Directions:
Scan the records for the string "first", then copy each line that has it.

Record set:

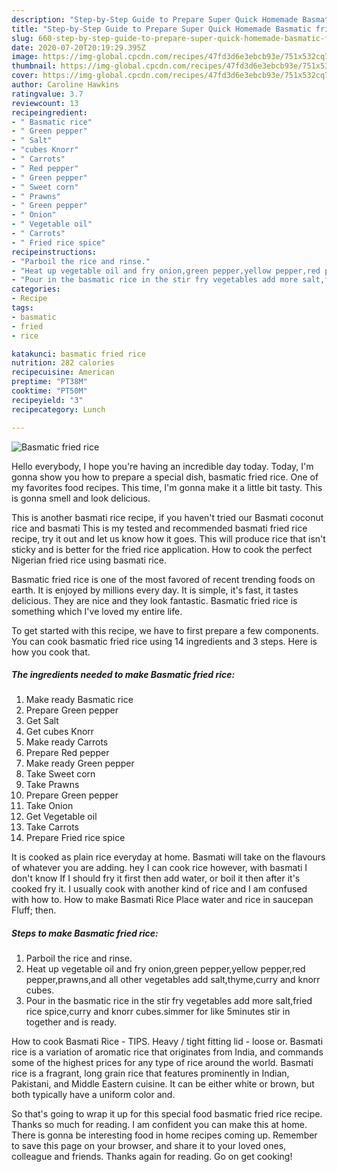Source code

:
 ```yaml
---
description: "Step-by-Step Guide to Prepare Super Quick Homemade Basmatic fried rice"
title: "Step-by-Step Guide to Prepare Super Quick Homemade Basmatic fried rice"
slug: 660-step-by-step-guide-to-prepare-super-quick-homemade-basmatic-fried-rice
date: 2020-07-20T20:19:29.395Z
image: https://img-global.cpcdn.com/recipes/47fd3d6e3ebcb93e/751x532cq70/basmatic-fried-rice-recipe-main-photo.jpg
thumbnail: https://img-global.cpcdn.com/recipes/47fd3d6e3ebcb93e/751x532cq70/basmatic-fried-rice-recipe-main-photo.jpg
cover: https://img-global.cpcdn.com/recipes/47fd3d6e3ebcb93e/751x532cq70/basmatic-fried-rice-recipe-main-photo.jpg
author: Caroline Hawkins
ratingvalue: 3.7
reviewcount: 13
recipeingredient:
- " Basmatic rice"
- " Green pepper"
- " Salt"
- "cubes Knorr"
- " Carrots"
- " Red pepper"
- " Green pepper"
- " Sweet corn"
- " Prawns"
- " Green pepper"
- " Onion"
- " Vegetable oil"
- " Carrots"
- " Fried rice spice"
recipeinstructions:
- "Parboil the rice and rinse."
- "Heat up vegetable oil and fry onion,green pepper,yellow pepper,red pepper,prawns,and all other vegetables add salt,thyme,curry and knorr cubes."
- "Pour in the basmatic rice in the stir fry vegetables add more salt,fried rice spice,curry and knorr cubes.simmer for like 5minutes stir in together and is ready."
categories:
- Recipe
tags:
- basmatic
- fried
- rice

katakunci: basmatic fried rice 
nutrition: 282 calories
recipecuisine: American
preptime: "PT38M"
cooktime: "PT50M"
recipeyield: "3"
recipecategory: Lunch

---
```



![Basmatic fried rice](https://img-global.cpcdn.com/recipes/47fd3d6e3ebcb93e/751x532cq70/basmatic-fried-rice-recipe-main-photo.jpg)

Hello everybody, I hope you're having an incredible day today. Today, I'm gonna show you how to prepare a special dish, basmatic fried rice. One of my favorites food recipes. This time, I'm gonna make it a little bit tasty. This is gonna smell and look delicious.

This is another basmati rice recipe, if you haven&#39;t tried our Basmati coconut rice and basmati This is my tested and recommended basmati fried rice recipe, try it out and let us know how it goes. This will produce rice that isn&#39;t sticky and is better for the fried rice application. How to cook the perfect Nigerian fried rice using basmati rice.

Basmatic fried rice is one of the most favored of recent trending foods on earth. It is enjoyed by millions every day. It is simple, it's fast, it tastes delicious. They are nice and they look fantastic. Basmatic fried rice is something which I've loved my entire life.


To get started with this recipe, we have to first prepare a few components. You can cook basmatic fried rice using 14 ingredients and 3 steps. Here is how you cook that.

<!--inarticleads1-->

##### The ingredients needed to make Basmatic fried rice:

1. Make ready  Basmatic rice
1. Prepare  Green pepper
1. Get  Salt
1. Get cubes Knorr
1. Make ready  Carrots
1. Prepare  Red pepper
1. Make ready  Green pepper
1. Take  Sweet corn
1. Take  Prawns
1. Prepare  Green pepper
1. Take  Onion
1. Get  Vegetable oil
1. Take  Carrots
1. Prepare  Fried rice spice


It is cooked as plain rice everyday at home. Basmati will take on the flavours of whatever you are adding. hey I can cook rice however, with basmati I don&#39;t know If I should fry it first then add water, or boil it then after it&#39;s cooked fry it. I usually cook with another kind of rice and I am confused with how to. How to make Basmati Rice Place water and rice in saucepan Fluff; then. 

<!--inarticleads2-->

##### Steps to make Basmatic fried rice:

1. Parboil the rice and rinse.
1. Heat up vegetable oil and fry onion,green pepper,yellow pepper,red pepper,prawns,and all other vegetables add salt,thyme,curry and knorr cubes.
1. Pour in the basmatic rice in the stir fry vegetables add more salt,fried rice spice,curry and knorr cubes.simmer for like 5minutes stir in together and is ready.


How to cook Basmati Rice - TIPS. Heavy / tight fitting lid - loose or. Basmati rice is a variation of aromatic rice that originates from India, and commands some of the highest prices for any type of rice around the world. Basmati rice is a fragrant, long grain rice that features prominently in Indian, Pakistani, and Middle Eastern cuisine. It can be either white or brown, but both typically have a uniform color and. 

So that's going to wrap it up for this special food basmatic fried rice recipe. Thanks so much for reading. I am confident you can make this at home. There is gonna be interesting food in home recipes coming up. Remember to save this page on your browser, and share it to your loved ones, colleague and friends. Thanks again for reading. Go on get cooking!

Your response:
To get started with this recipe, we have to first prepare a few components. You can cook basmatic fried rice using 14 ingredients and 3 steps. Here is how you cook that.
It is cooked as plain rice everyday at home. Basmati will take on the flavours of whatever you are adding. hey I can cook rice however, with basmati I don&#39;t know If I should fry it first then add water, or boil it then after it&#39;s cooked fry it. I usually cook with another kind of rice and I am confused with how to. How to make Basmati Rice Place water and rice in saucepan Fluff; then. 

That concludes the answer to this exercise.